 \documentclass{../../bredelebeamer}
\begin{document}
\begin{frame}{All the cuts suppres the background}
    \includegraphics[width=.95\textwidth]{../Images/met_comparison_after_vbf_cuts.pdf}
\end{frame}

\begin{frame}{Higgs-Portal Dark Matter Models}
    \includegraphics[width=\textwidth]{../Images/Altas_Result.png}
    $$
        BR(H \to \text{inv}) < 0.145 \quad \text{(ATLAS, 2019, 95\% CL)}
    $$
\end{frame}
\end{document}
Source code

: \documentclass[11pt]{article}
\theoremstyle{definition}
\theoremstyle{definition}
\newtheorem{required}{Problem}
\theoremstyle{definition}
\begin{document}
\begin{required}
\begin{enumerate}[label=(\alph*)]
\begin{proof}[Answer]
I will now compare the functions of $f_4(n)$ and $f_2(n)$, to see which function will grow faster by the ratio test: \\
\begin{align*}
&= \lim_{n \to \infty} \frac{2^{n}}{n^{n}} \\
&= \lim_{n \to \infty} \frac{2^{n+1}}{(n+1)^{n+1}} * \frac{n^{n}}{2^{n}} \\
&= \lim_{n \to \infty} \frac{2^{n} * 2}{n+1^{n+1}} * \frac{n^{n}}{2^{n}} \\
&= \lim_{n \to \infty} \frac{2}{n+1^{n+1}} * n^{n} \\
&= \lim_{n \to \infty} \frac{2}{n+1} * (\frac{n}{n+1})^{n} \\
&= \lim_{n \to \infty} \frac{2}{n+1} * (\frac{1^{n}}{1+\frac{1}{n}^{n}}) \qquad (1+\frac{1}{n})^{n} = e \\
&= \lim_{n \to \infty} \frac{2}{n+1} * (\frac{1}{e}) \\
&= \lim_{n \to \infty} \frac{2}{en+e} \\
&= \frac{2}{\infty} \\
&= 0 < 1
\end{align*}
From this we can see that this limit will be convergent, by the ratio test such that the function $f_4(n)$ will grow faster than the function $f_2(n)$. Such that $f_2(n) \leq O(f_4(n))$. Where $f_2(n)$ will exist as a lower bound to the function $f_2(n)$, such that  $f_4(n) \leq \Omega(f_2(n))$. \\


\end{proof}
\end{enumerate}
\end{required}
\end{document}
----------
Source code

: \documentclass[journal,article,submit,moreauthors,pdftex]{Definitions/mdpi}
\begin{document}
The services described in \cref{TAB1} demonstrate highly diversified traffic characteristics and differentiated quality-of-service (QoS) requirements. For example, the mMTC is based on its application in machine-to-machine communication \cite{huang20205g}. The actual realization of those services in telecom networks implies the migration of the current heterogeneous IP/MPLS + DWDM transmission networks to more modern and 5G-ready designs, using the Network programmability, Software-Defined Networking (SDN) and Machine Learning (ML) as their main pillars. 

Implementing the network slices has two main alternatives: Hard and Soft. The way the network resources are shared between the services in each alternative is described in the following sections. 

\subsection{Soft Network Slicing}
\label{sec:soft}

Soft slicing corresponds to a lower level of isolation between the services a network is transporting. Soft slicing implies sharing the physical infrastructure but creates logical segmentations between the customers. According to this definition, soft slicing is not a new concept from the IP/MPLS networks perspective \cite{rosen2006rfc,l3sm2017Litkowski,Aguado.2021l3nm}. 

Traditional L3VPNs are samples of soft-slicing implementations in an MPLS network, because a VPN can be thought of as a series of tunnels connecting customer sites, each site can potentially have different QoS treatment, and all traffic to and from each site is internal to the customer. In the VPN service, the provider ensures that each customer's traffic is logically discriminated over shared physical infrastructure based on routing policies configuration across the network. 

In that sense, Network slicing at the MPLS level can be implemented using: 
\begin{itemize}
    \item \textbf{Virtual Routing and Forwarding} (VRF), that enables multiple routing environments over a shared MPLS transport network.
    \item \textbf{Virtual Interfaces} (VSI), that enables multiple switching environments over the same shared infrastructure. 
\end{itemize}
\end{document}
----------
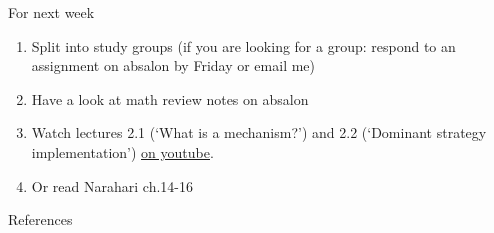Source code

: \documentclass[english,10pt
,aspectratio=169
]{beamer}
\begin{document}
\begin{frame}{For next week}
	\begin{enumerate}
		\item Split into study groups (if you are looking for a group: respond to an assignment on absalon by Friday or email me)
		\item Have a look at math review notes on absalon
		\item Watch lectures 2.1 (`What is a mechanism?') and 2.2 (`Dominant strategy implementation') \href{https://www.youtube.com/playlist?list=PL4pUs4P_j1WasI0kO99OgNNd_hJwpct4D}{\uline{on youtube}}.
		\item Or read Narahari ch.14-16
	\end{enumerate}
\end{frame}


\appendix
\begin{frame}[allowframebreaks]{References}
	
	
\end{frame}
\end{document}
----------
Work order –
Your reply should hold every line from the data that contains "label", copied in full.

Solution –
\begin{enumerate}[label=(\alph*)]
\label{sec:soft}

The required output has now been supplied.